Report each line of the entries below that has the word "judges" in it.

Extracted information Block Start

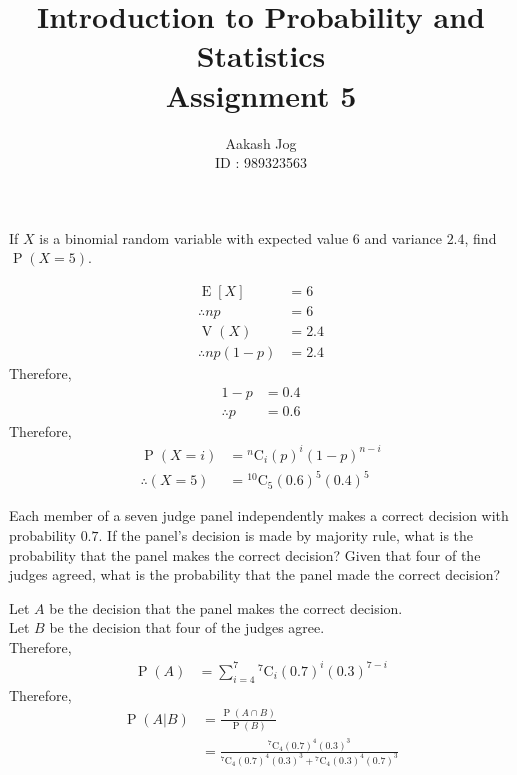 \documentclass[fleqn, a4paper, 11pt, oneside]{amsart}
\title
[
	Introduction to Probability and Statistics : Assignment 5
]
{
	Introduction to Probability and Statistics\\
	Assignment 5
}
\author
{
	Aakash Jog\\
	ID : 989323563
}
\date{\formatdate{13}{3}{2016}}
\theoremstyle{definition}
\theoremstyle{theorem}
\DeclareMathOperator{\prob}{\mathrm{P}}
\DeclareMathOperator{\expct}{\mathrm{E}}
\DeclareMathOperator{\var}{\mathrm{V}}
\newcommand*{\comb}[2]{{}^{#1}\mathrm{C}_{#2}}%
\begin{document}
\maketitle

\begin{question}
	If $X$ is a binomial random variable with expected value $6$ and variance $2.4$, find $\prob(X = 5)$.
\end{question}

\begin{solution}
	\begin{align*}
		\expct[X] &= 6\\
		\therefore n p &= 6\\
		\var(X) &= 2.4\\
		\therefore n p (1 - p) &= 2.4
	\end{align*}
	Therefore,
	\begin{align*}
		1 - p &= 0.4\\
		\therefore p &= 0.6
	\end{align*}
	Therefore,
	\begin{align*}
		\prob(X = i) &= \comb{n}{i} (p)^i (1 - p)^{n - i}\\
		\therefore (X = 5) &= \comb{10}{5} (0.6)^5 (0.4)^5
	\end{align*}
\end{solution}

\begin{question}
	Each member of a seven judge panel independently makes a correct decision with probability $0.7$.
	If the panel's decision is made by majority rule, what is the probability that the panel makes the correct decision?
	Given that four of the judges agreed, what is the probability that the panel made the correct decision?
\end{question}

\begin{solution}
	Let $A$ be the decision that the panel makes the correct decision.\\
	Let $B$ be the decision that four of the judges agree.\\
	Therefore,
	\begin{align*}
		\prob(A) &= \sum\limits_{i = 4}^{7} \comb{7}{i} (0.7)^i (0.3)^{7 - i}
	\end{align*}
	Therefore,
	\begin{align*}
		\prob(A|B) &= \frac{\prob(A \cap B)}{\prob(B)}\\
		&= \frac{\comb{7}{4} (0.7)^4 (0.3)^3}{\comb{7}{4} (0.7)^4 (0.3)^3 + \comb{7}{4} (0.3)^4 (0.7)^3}
	\end{align*}
\end{solution}
\end{document}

Extracted information Block End

• Result of this exercise:
	Given that four of the judges agreed, what is the probability that the panel made the correct decision?
	Let $B$ be the decision that four of the judges agree.\\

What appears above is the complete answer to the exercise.